Now, on to other things. The wording of your post makes me question whether this is an actual denial of enrollment into the plan based on Evidence of Insurability or if these are Pre-existing Condition determinations being applied. Private plans will have very specific enrollment requirements. Federal law--HIPAA--allows one to change plans without the application of Pre-existing conditions or Evidence of Insurability if done timely--I.E. if one can demonstrate Creditable Coverage without a break of 63 days or more in that coverage. Although I know virtually nothing of CA's Medicaid laws, I suspect that the plan he was under would be considered Creditable Coverage . Since he is now being denied (or pre-ex applied) I suspect there is a timely enrollment issue here.

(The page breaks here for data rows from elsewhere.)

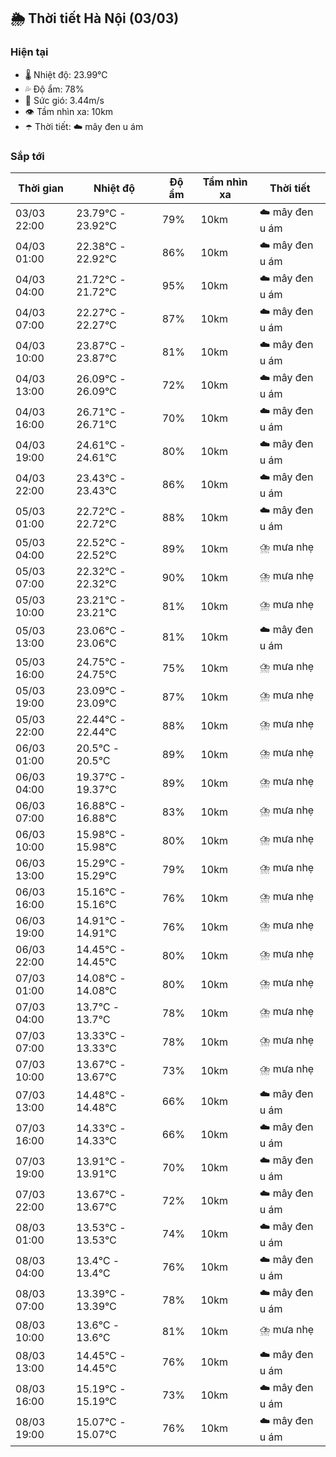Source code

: ## 🌦️ Thời tiết Hà Nội (03/03)

### Hiện tại

- 🌡️ Nhiệt độ: 23.99℃
- 💦 Độ ẩm: 78%
- 💨 Sức gió: 3.44m/s
- 👁️ Tầm nhìn xa: 10km
- ☂️ Thời tiết: ☁️ mây đen u ám

### Sắp tới

| Thời gian | Nhiệt độ | Độ ẩm | Tầm nhìn xa | Thời tiết |
| --- | --- | --- | --- | --- |
| 03/03 22:00 | 23.79℃ - 23.92℃ | 79% | 10km | ☁️ mây đen u ám |
| 04/03 01:00 | 22.38℃ - 22.92℃ | 86% | 10km | ☁️ mây đen u ám |
| 04/03 04:00 | 21.72℃ - 21.72℃ | 95% | 10km | ☁️ mây đen u ám |
| 04/03 07:00 | 22.27℃ - 22.27℃ | 87% | 10km | ☁️ mây đen u ám |
| 04/03 10:00 | 23.87℃ - 23.87℃ | 81% | 10km | ☁️ mây đen u ám |
| 04/03 13:00 | 26.09℃ - 26.09℃ | 72% | 10km | ☁️ mây đen u ám |
| 04/03 16:00 | 26.71℃ - 26.71℃ | 70% | 10km | ☁️ mây đen u ám |
| 04/03 19:00 | 24.61℃ - 24.61℃ | 80% | 10km | ☁️ mây đen u ám |
| 04/03 22:00 | 23.43℃ - 23.43℃ | 86% | 10km | ☁️ mây đen u ám |
| 05/03 01:00 | 22.72℃ - 22.72℃ | 88% | 10km | ☁️ mây đen u ám |
| 05/03 04:00 | 22.52℃ - 22.52℃ | 89% | 10km | ⛈️ mưa nhẹ |
| 05/03 07:00 | 22.32℃ - 22.32℃ | 90% | 10km | ⛈️ mưa nhẹ |
| 05/03 10:00 | 23.21℃ - 23.21℃ | 81% | 10km | ⛈️ mưa nhẹ |
| 05/03 13:00 | 23.06℃ - 23.06℃ | 81% | 10km | ☁️ mây đen u ám |
| 05/03 16:00 | 24.75℃ - 24.75℃ | 75% | 10km | ⛈️ mưa nhẹ |
| 05/03 19:00 | 23.09℃ - 23.09℃ | 87% | 10km | ⛈️ mưa nhẹ |
| 05/03 22:00 | 22.44℃ - 22.44℃ | 88% | 10km | ⛈️ mưa nhẹ |
| 06/03 01:00 | 20.5℃ - 20.5℃ | 89% | 10km | ⛈️ mưa nhẹ |
| 06/03 04:00 | 19.37℃ - 19.37℃ | 89% | 10km | ⛈️ mưa nhẹ |
| 06/03 07:00 | 16.88℃ - 16.88℃ | 83% | 10km | ⛈️ mưa nhẹ |
| 06/03 10:00 | 15.98℃ - 15.98℃ | 80% | 10km | ⛈️ mưa nhẹ |
| 06/03 13:00 | 15.29℃ - 15.29℃ | 79% | 10km | ⛈️ mưa nhẹ |
| 06/03 16:00 | 15.16℃ - 15.16℃ | 76% | 10km | ⛈️ mưa nhẹ |
| 06/03 19:00 | 14.91℃ - 14.91℃ | 76% | 10km | ⛈️ mưa nhẹ |
| 06/03 22:00 | 14.45℃ - 14.45℃ | 80% | 10km | ⛈️ mưa nhẹ |
| 07/03 01:00 | 14.08℃ - 14.08℃ | 80% | 10km | ⛈️ mưa nhẹ |
| 07/03 04:00 | 13.7℃ - 13.7℃ | 78% | 10km | ⛈️ mưa nhẹ |
| 07/03 07:00 | 13.33℃ - 13.33℃ | 78% | 10km | ⛈️ mưa nhẹ |
| 07/03 10:00 | 13.67℃ - 13.67℃ | 73% | 10km | ⛈️ mưa nhẹ |
| 07/03 13:00 | 14.48℃ - 14.48℃ | 66% | 10km | ☁️ mây đen u ám |
| 07/03 16:00 | 14.33℃ - 14.33℃ | 66% | 10km | ☁️ mây đen u ám |
| 07/03 19:00 | 13.91℃ - 13.91℃ | 70% | 10km | ☁️ mây đen u ám |
| 07/03 22:00 | 13.67℃ - 13.67℃ | 72% | 10km | ☁️ mây đen u ám |
| 08/03 01:00 | 13.53℃ - 13.53℃ | 74% | 10km | ☁️ mây đen u ám |
| 08/03 04:00 | 13.4℃ - 13.4℃ | 76% | 10km | ☁️ mây đen u ám |
| 08/03 07:00 | 13.39℃ - 13.39℃ | 78% | 10km | ☁️ mây đen u ám |
| 08/03 10:00 | 13.6℃ - 13.6℃ | 81% | 10km | ⛈️ mưa nhẹ |
| 08/03 13:00 | 14.45℃ - 14.45℃ | 76% | 10km | ☁️ mây đen u ám |
| 08/03 16:00 | 15.19℃ - 15.19℃ | 73% | 10km | ☁️ mây đen u ám |
| 08/03 19:00 | 15.07℃ - 15.07℃ | 76% | 10km | ☁️ mây đen u ám |
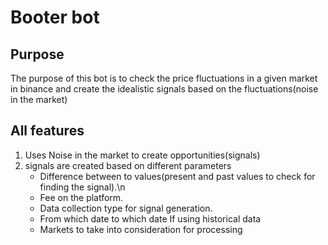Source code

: # Booter bot
## Purpose
The purpose of this bot is to check the price fluctuations in a given market in binance
and create the idealistic signals based on the fluctuations(noise in the market)
## All features
1. Uses Noise in the market to create opportunities(signals)
2. signals are created based on different parameters
    * Difference between to values(present and past values to check for finding the signal).\n
    * Fee on the platform.
    * Data collection type for signal generation.
    * From which date to which date If using historical data 
    * Markets to take into consideration for processing
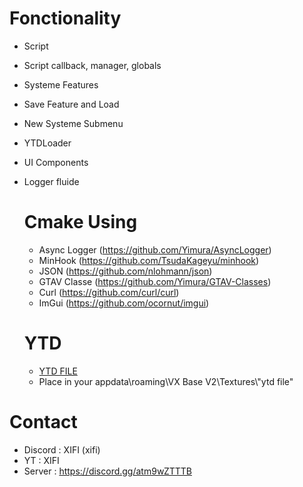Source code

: # Fonctionality

- Script
- Script callback, manager, globals
- Systeme Features
- Save Feature and Load
- New Systeme Submenu
- YTDLoader
- UI Components
- Logger fluide

  # Cmake Using

  - Async Logger (https://github.com/Yimura/AsyncLogger)
  - MinHook (https://github.com/TsudaKageyu/minhook)
  - JSON (https://github.com/nlohmann/json)
  - GTAV Classe (https://github.com/Yimura/GTAV-Classes)
  - Curl (https://github.com/curl/curl)
  - ImGui (https://github.com/ocornut/imgui)

  # YTD

  - [YTD FILE](https://cdn.discordapp.com/attachments/1199780129551945801/1206921640684949545/VX.ytd?ex=65ddc45e&is=65cb4f5e&hm=419ac644092a9eef197d727ff7e5d86d12eef9e305c8d1c72dfcff656798f755&)
  - Place in your appdata\\roaming\\VX Base V2\\Textures\\"ytd file"
 
# Contact 
- Discord : XIFI (xifi)
- YT : XIFI
- Server : https://discord.gg/atm9wZTTTB
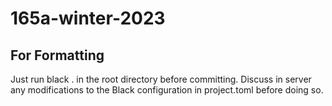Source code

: # 165a-winter-2023
## For Formatting
Just run black . in the root directory before committing. Discuss in server any modifications to the Black configuration in project.toml before doing so.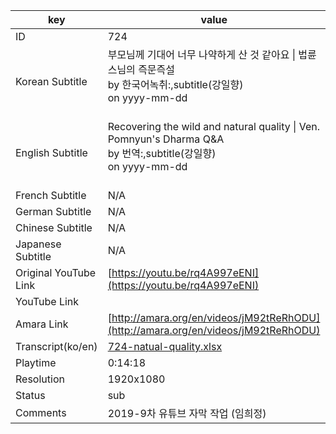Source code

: |  key  |  value  |
|-------|---------|
| ID            | 724 |
| Korean Subtitle | 부모님께 기대어 너무 나약하게 산 것 같아요 \| 법륜스님의 즉문즉설<br>by 한국어녹취:,subtitle(강일향)<br>on yyyy-mm-dd<br><br>|
| English Subtitle | Recovering the wild and natural quality \| Ven. Pomnyun's Dharma Q&A<br>by 번역:,subtitle(강일향)<br>on yyyy-mm-dd<br><br>|
| French Subtitle | N/A |
| German Subtitle | N/A |
| Chinese Subtitle | N/A |
| Japanese Subtitle | N/A |
| Original YouTube Link  | [https://youtu.be/rq4A997eENI](https://youtu.be/rq4A997eENI) |
| YouTube Link  |  |
| Amara Link    | [http://amara.org/en/videos/jM92tReRhODU](http://amara.org/en/videos/jM92tReRhODU) |
| Transcript(ko/en) | [724-natual-quality.xlsx](https://github.com/jungtosociety/dharma-qna/raw/master/sub/724/724-natual-quality.xlsx) |
| Playtime | 0:14:18 |
| Resolution | 1920x1080|
| Status | sub |
| Comments | 2019-9차 유튜브 자막 작업 (임희정) |
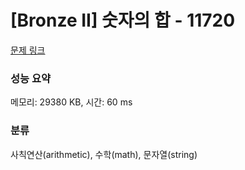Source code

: # [Bronze II] 숫자의 합 - 11720 

[문제 링크](https://www.acmicpc.net/problem/11720) 

### 성능 요약

메모리: 29380 KB, 시간: 60 ms

### 분류

사칙연산(arithmetic), 수학(math), 문자열(string)

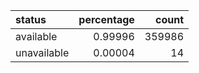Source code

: | status      |   percentage |   count |
|:------------|-------------:|--------:|
| available   |      0.99996 |  359986 |
| unavailable |      0.00004 |      14 |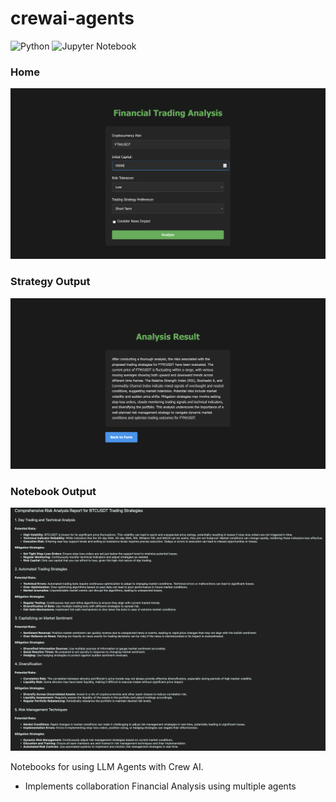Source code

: # crewai-agents
![Python](https://img.shields.io/badge/python-3670A0?style=for-the-badge&logo=python&logoColor=ffdd54)
![Jupyter Notebook](https://img.shields.io/badge/jupyter-%23FA0F00.svg?style=for-the-badge&logo=jupyter&logoColor=white)

### Home
<a target="_blank">
    <img src="images/home.png" />
</a>

### Strategy Output
<a target="_blank">
    <img src="images/result.png" />
</a>

### Notebook Output
<a target="_blank">
    <img src="images/output.png" />
</a>

Notebooks for using LLM Agents with Crew AI.
- Implements collaboration Financial Analysis using multiple agents
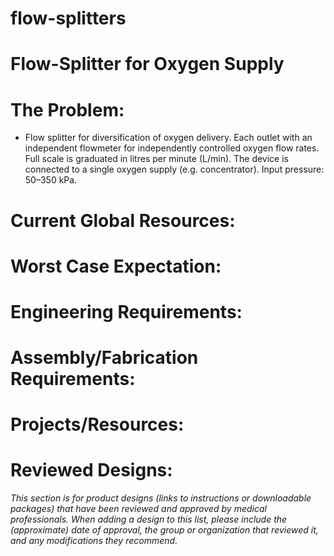 # flow-splitters

# Flow-Splitter for Oxygen Supply

# The Problem:

- Flow splitter for diversification of oxygen delivery. Each outlet with an independent flowmeter for independently controlled oxygen flow rates. Full scale is graduated in litres per minute (L/min). The device is connected to a single oxygen supply (e.g. concentrator). Input pressure: 50–350 kPa.

# Current Global Resources:

# Worst Case Expectation:

# Engineering Requirements:

# Assembly/Fabrication Requirements:

# Projects/Resources:

# Reviewed Designs:

*This section is for product designs (links to instructions or downloadable packages) that have been reviewed and approved by medical professionals. When adding a design to this list, please include the (approximate) date of approval, the group or organization that reviewed it, and any modifications they recommend.*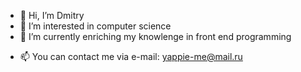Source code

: - 👋 Hi, I’m Dmitry
- 👀 I’m interested in computer science
- 🌱 I’m currently enriching my knowlenge in front end programming
<!--- 💞️ I’m looking to collaborate on ...--->
- 📫 You can contact me via e-mail: yappie-me@mail.ru

<!---
demtr/demtr is a ✨ special ✨ repository because its `README.md` (this file) appears on your GitHub profile.
You can click the Preview link to take a look at your changes.
--->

First I suggest checking out sources for information on timely enrollment, pre-existing conditions, evidence of insurability, open enrollment, late enrollment, and qualifying events. The summary plan document of the plan you are applying to and www.dol.gov (Department of Labor) are going to be the best places to start. Try to get a feel for those things first, then if you need to, post back with information regarding when coverage ended for your son under the BC / BS plan, when is (if there is) open enrollment under employer plan, when applied etc. Specific dates would be the key.

In a nutshell, if your son was not properly / timely enrolled in the employer plan when / if eligible, you will not be successful based on medical conditions (Evidence of Insurability). If this is a Pre-existing Condition issue, enroll him anyway. The pre-ex condition limitation is time limited and would eventually be covered. Also, below is a link to your state's MRMIP program. It seems that they may still be able to provide some relief. Lastly, if your state's Medicaid program dropped the ball, causing late enrollment into a private plan, I have seen situations which were successfully appealed, and the private plan had to allow enrollment. (Government is likely to be successful cost-shifting to a private plan everytime.)

http://www.hmohelp.ca.gov/coverage/mrmip/

I hope this gives you some place to start in assuring that you get proper coverage for your son. However, be very aware that timely enrollment issues are tough to beat. This is a very complicated subject and my answer is very general. Again, specific dates and information regarding his father's plan would be very helpful. I wish you the best.